Doug, from Reno, emailed us to ask: “Will the government be able to absorb or take over, through the Pension Benefit Corp, ALL the future airline bankrupt pensions? It did this with United Airlines when it took over the company’s grossly underfunded employee pensions. Can this continue if on a much larger scale?”

Adam replies: It’s very unlikely. The irony here is the very organization that aims to backstop underfunded pension plans is, itself, underfunded. The Pension Benefit Guaranty Corporation (PBGC) faces a double-whammy of trouble when the economy falters. On one front, its investments do poorly. On the other hand, more businesses fail during recessions. So the external strain on PBGC is the greatest while its resources are the weakest.

Just take the 2000 to 2004 period as an instructive example. The PBGC’s single-employer program was running a record surplus of $9.7 billion in 2000. Just four years later it had a record deficit of over $23 billion.

Note, the PBGC doesn’t usually cover 100% of promised benefits. Pensioners always lose something.

Speaking of pensioners, subscriber Alan S, from Nashville, wrote with the following question: “What trend are we seeing in the types of housing retiring Baby Boomers are buying?”

Adam replies: Well, Alan, the house buying trend that Baby Boomers are moving through right now is the same trend that any group of people in their 60s, 70s and 80s go through. They are downgrading their homes to smaller properties.
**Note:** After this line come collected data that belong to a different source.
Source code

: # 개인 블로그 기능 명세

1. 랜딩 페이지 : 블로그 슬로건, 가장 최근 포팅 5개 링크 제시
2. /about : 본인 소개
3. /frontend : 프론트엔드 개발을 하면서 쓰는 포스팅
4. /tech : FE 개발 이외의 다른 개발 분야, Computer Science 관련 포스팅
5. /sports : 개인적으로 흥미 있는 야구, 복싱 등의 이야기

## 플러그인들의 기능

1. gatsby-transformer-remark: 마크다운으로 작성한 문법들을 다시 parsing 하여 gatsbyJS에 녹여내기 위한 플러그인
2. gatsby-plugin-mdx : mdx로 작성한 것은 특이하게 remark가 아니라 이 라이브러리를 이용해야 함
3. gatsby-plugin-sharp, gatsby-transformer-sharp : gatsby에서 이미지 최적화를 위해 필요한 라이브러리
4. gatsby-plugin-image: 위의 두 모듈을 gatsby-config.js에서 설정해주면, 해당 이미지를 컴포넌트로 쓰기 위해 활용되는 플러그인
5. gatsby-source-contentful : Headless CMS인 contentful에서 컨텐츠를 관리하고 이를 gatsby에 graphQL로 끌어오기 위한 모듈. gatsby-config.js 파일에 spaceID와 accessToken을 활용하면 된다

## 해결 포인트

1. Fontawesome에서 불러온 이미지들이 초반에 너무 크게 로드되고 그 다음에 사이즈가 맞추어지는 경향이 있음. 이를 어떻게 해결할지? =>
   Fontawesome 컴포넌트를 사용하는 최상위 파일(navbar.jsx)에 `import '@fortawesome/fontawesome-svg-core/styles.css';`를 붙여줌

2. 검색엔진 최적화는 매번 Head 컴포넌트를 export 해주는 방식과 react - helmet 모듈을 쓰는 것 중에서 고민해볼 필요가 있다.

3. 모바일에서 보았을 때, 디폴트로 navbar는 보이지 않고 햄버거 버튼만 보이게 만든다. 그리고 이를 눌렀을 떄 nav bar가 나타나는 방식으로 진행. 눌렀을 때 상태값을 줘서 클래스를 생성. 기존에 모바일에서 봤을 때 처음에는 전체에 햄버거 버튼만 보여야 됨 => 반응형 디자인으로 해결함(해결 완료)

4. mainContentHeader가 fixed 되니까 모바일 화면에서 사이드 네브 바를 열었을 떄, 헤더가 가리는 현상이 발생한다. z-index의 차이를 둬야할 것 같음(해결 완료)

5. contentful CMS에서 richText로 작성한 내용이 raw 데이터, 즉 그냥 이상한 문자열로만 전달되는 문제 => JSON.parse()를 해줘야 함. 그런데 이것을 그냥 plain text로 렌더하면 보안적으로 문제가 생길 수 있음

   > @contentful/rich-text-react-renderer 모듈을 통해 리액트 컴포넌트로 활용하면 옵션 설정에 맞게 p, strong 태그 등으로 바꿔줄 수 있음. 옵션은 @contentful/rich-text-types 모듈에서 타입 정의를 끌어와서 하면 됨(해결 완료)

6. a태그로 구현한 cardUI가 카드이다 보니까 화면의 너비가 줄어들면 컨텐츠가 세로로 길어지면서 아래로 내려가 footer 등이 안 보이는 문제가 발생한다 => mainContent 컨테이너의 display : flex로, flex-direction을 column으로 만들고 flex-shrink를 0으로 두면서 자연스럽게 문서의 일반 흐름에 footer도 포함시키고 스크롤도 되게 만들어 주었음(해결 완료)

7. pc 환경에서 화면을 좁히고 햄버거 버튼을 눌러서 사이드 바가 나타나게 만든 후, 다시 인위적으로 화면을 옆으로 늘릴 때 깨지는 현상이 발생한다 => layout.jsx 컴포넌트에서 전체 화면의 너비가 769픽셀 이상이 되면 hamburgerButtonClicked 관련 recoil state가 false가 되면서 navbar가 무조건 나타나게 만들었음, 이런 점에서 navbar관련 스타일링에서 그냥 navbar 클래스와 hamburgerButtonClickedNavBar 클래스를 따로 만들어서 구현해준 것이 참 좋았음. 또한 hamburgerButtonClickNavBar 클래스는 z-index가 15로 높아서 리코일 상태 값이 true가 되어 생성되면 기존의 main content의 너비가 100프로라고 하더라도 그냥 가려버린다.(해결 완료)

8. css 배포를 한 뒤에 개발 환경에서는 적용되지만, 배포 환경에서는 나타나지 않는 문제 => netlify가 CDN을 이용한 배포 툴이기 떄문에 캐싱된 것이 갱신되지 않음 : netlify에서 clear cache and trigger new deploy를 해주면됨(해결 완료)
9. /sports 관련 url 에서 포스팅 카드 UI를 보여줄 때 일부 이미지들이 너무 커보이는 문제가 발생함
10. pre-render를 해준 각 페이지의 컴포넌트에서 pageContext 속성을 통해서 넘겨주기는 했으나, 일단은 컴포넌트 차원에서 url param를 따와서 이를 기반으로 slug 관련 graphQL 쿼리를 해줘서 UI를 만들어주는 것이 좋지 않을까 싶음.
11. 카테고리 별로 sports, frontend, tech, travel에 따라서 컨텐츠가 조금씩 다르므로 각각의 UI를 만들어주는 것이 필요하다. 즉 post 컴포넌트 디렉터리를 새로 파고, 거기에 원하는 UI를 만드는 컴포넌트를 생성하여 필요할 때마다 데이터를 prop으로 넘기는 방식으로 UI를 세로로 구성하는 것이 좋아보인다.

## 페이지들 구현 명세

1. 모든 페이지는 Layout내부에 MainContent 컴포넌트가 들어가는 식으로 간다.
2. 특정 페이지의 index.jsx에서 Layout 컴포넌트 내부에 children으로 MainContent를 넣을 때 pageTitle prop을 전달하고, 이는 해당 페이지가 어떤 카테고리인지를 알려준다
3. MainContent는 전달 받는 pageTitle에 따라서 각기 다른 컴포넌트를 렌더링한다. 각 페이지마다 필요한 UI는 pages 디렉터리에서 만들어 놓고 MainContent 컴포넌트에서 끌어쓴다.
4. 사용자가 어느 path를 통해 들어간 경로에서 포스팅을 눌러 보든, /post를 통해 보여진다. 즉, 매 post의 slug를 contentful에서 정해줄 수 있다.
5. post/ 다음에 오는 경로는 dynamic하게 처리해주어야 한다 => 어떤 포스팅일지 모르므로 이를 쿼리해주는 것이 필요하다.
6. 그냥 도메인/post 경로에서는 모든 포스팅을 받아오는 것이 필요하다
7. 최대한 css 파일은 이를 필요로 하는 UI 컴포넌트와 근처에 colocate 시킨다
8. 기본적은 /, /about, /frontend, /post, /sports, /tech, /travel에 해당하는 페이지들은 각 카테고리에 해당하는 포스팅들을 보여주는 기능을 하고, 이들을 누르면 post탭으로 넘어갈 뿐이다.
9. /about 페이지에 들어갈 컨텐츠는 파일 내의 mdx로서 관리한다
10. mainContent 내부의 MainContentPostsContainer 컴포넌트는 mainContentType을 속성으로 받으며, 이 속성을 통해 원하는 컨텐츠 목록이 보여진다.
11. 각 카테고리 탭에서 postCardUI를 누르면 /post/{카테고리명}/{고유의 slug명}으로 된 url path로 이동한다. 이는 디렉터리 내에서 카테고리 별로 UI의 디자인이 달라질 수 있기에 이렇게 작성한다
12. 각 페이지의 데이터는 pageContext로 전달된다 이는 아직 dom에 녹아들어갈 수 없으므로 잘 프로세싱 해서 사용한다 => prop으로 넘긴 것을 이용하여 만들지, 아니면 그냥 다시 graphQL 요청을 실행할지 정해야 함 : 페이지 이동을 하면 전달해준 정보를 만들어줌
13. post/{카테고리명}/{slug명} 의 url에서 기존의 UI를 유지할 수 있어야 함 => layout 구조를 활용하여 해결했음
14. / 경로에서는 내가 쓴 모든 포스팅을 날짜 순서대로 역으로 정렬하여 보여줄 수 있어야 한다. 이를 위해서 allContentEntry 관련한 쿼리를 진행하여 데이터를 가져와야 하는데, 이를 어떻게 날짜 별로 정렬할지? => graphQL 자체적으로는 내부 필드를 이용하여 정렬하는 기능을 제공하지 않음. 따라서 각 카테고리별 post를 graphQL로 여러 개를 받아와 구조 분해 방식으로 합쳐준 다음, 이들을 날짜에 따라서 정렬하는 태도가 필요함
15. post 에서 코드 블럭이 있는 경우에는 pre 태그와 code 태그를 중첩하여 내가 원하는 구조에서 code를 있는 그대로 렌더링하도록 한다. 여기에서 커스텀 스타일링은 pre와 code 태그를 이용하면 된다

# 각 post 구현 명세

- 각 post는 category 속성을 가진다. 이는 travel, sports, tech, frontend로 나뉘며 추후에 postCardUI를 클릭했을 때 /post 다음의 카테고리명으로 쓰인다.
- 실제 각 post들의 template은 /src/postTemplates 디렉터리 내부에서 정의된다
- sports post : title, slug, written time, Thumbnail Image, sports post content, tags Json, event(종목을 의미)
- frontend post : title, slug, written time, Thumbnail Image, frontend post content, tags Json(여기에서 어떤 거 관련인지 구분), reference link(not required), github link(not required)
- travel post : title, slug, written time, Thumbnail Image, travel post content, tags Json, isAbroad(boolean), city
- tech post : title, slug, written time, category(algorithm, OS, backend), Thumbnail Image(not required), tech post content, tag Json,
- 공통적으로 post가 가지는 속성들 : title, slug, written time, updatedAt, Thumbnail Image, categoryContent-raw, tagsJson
As Harry told the audience at the Casey Recovery Reality Check Summit this past weekend, this is actually a very predictable trend. He explained that first-time buyers drive the starter home market. Eventually, we upgrade to a bigger home as our family grows.
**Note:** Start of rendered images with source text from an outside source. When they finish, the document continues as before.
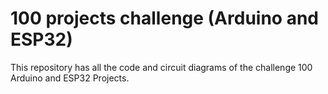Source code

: # 100 projects challenge (Arduino and ESP32)
This repository has all the code and circuit diagrams of the challenge 100 Arduino and ESP32 Projects.

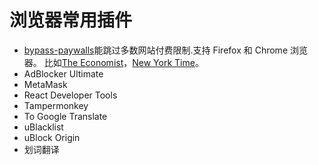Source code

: # 浏览器常用插件

- [bypass-paywalls](https://github.com/iamadamdev/bypass-paywalls-chrome)能跳过多数网站付费限制.支持 Firefox 和 Chrome 浏览器。
比如[The Economist](https://www.economist.com/)，[New York Time](https://www.nytimes.com/)。
- AdBlocker Ultimate
- MetaMask
- React Developer Tools
- Tampermonkey
- To Google Translate
- uBlacklist
- uBlock Origin
- 划词翻译
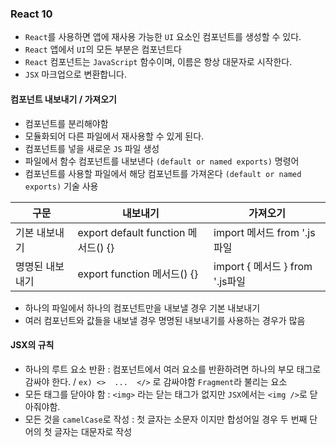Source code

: ### React 10
- `React`를 사용하면 앱에 재사용 가능한 `UI` 요소인 컴포넌트를 생성할 수 있다.
- `React` 앱에서 `UI`의 모든 부분은 컴포넌트다
- `React` 컴포넌트는 `JavaScript` 함수이며, 이름은 항상 대문자로 시작한다.
- `JSX` 마크업으로 변환합니다.

#### 컴포넌트 내보내기 / 가져오기
- 컴포넌트를 분리해야함
- 모듈화되어 다른 파일에서 재사용할 수 있게 된다.
- 컴포넌트를 넣을 새로운 `JS` 파일 생성
- 파일에서 함수 컴포넌트를 내보낸다 `(default or named exports)` 명령어
- 컴포넌트를 사용할 파일에서 해당 컴포넌트를 가져온다 `(default or named exports)` 기술 사용

|구문|내보내기|가져오기|
|--|--|--|
|기본 내보내기|export default function 메서드() {}|import 메서드 from '.js 파일|
|명명된 내보내기|export function 메서드() {}|import { 메서드 } from '.js파일|
- 하나의 파일에서 하나의 컴포넌트만을 내보낼 경우 기본 내보내기
- 여러 컴포넌트와 값들을 내보낼 경우 명명된 내보내기를 사용하는 경우가 많음

#### JSX의 규칙
- 하나의 루트 요소 반환 : 컴포넌트에서 여러 요소를 반환하려면 하나의 부모 태그로 감싸야 한다. / `ex) <>  ...  </>` 로 감싸야함 `Fragment`라 불리는 요소
- 모든 태그를 닫아야 함 : `<img>` 라는 닫는 태그가 없지만 `JSX`에서는 `<img />`로 닫아줘야함.
- 모든 것을 `camelCase`로 작성 : 첫 글자는 소문자 이지만 합성어일 경우 두 번째 단어의 첫 글자는 대문자로 작성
By the time our kids are teenagers, we’re living in the largest home we’ll own (typically). “After all,” he says, “When they’re that age, they’re generally noisy and confrontational so we need space between us. They live on one side of the house. We live on the other side. Everyone’s happy.”

Once our kids fly the coup we usually buy something smaller. With the extra money, we take vacations and enjoy cruises. Or, sock more money away for our golden years. As age takes its toll, many move into assisted-living and skilled-nursing facilities.

So, to answer your question Alan, Baby Boomers are buying smaller houses or moving into quasi-healthcare facilities. This trend will continue for many years. We’re actually honing in on investment opportunities in this sector as we speak. Boom & Bust subscribers will hear more on this lucrative opportunity soon. If you’re not yet a subscriber, click here.

We also got feedback from Thomas L., who lives in South Carolina. He commented on Rodney’s article about the Bank of America: “Nice description of the very frustrating experience with BofA. I left them a long time ago. I hate banks. They are the biggest thieves I know of. I am wondering if a brokerage checking would be any better?”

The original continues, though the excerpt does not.